Shoghi Effendi fit face avec un calme remarquable aux dangers et aux problèmes créés par la guerre a Haïfa et dans le monde Baha'i en général. Cela ne veut pas dire qu'il n'en souffrit pas. Le poids de la responsabilité était toujours la, il ne pouvait jamais le déposer un seul instant. Je me rappelle qu'une fois j'étais excédée de voir qu'il devait s'occuper de tout ce qu'on lui soumettait pour décision, même quand il était malade; il me dit que les autres leaders, même les Premiers Ministres, pouvaient déléguer leur pouvoir a l'autres, au moins pour un temps très court, lorsqu'ils y étaient obligés; mais que lui ne pouvait déléguer le sien, ne serait ce qu'un instant, aussi longtemps qu'il serait en vie. Personne d'autre n'était divinement guidé pour remplir ses fonctions et il ne pouvait déléguer son pouvoir de décision a personne d'autre.

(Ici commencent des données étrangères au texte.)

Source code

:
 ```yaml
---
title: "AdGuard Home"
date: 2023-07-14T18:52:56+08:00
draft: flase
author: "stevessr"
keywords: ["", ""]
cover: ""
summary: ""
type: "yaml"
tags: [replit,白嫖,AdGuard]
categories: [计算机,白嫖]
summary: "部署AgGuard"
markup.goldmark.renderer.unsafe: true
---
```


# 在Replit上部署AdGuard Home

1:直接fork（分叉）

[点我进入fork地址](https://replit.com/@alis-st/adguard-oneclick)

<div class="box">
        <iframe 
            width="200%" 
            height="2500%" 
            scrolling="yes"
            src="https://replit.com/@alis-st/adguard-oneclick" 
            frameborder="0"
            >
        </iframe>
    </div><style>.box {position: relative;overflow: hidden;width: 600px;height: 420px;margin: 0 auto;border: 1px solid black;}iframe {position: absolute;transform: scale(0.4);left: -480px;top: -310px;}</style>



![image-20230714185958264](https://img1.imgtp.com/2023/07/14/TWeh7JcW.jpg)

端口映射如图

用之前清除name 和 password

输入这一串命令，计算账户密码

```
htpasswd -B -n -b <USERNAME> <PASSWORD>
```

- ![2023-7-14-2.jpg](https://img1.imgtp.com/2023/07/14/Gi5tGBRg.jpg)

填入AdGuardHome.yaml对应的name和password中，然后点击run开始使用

La seconde guerre mondiale n'atteignit pas en pratique la Terre Sainte. Mais pendant des années, nous vécûmes dans le danger imminent qu'elle pourrait arriver a tout moment. Les bâtiments de la maison d'Abdu'l-Baha avaient presque cent fenêtres et c'était un vrai problème. Il n'était pas possible, ni nécessaire de les aveugler toutes, mais cela constituait un grand écart aux appels fréquents a l'obscurité de la garde aérienne irritée. Haïfa est un grand port et possède une grande raffinerie de pétrole, c'était donc un important point stratégique. La ville possédait de nombreux canons anti aériens, dont deux a environ un kilomètre et demi de la maison du Gardien. Il y eut quelques bombes sur la ville, mais les dommages étaient négligeables (en fait ce fut une protection miraculeuse) nous avions cependant souvent des raids aériens et les shrapnells que les gros canons antiaériens dispersaient partout... -

c'était une inquiétude supplémentaire pour Shoghi Effendi, car une pièce de shrapnell de la dimension d'un grain de raisin aurait facilement et irrémédiablement endommagé le beau monument en marbre élevé sur les tombes de la famille d'Abdu'l-Baha. On en trouvait souvent de grandes pièces près d'eux, mais jamais effectivement sur eux. Nous avions dû construire un abri anti aérien, mais le Gardien et moi, nous n'y allâmes jamais. Parfois quand l'alerte était donnée dans la nuit, le Gardien se levait pour regarder par la fenêtre, mais habituellement il ne le faisait pas. La plus grande opération eut lieu lorsque les Britanniques investirent le Liban. Pendant une semaine, nous pouvions entendre le feu intense, et le port qui est a 700 m. de notre maison, fut fréquemment bombardé par des bâtiments vichyssois.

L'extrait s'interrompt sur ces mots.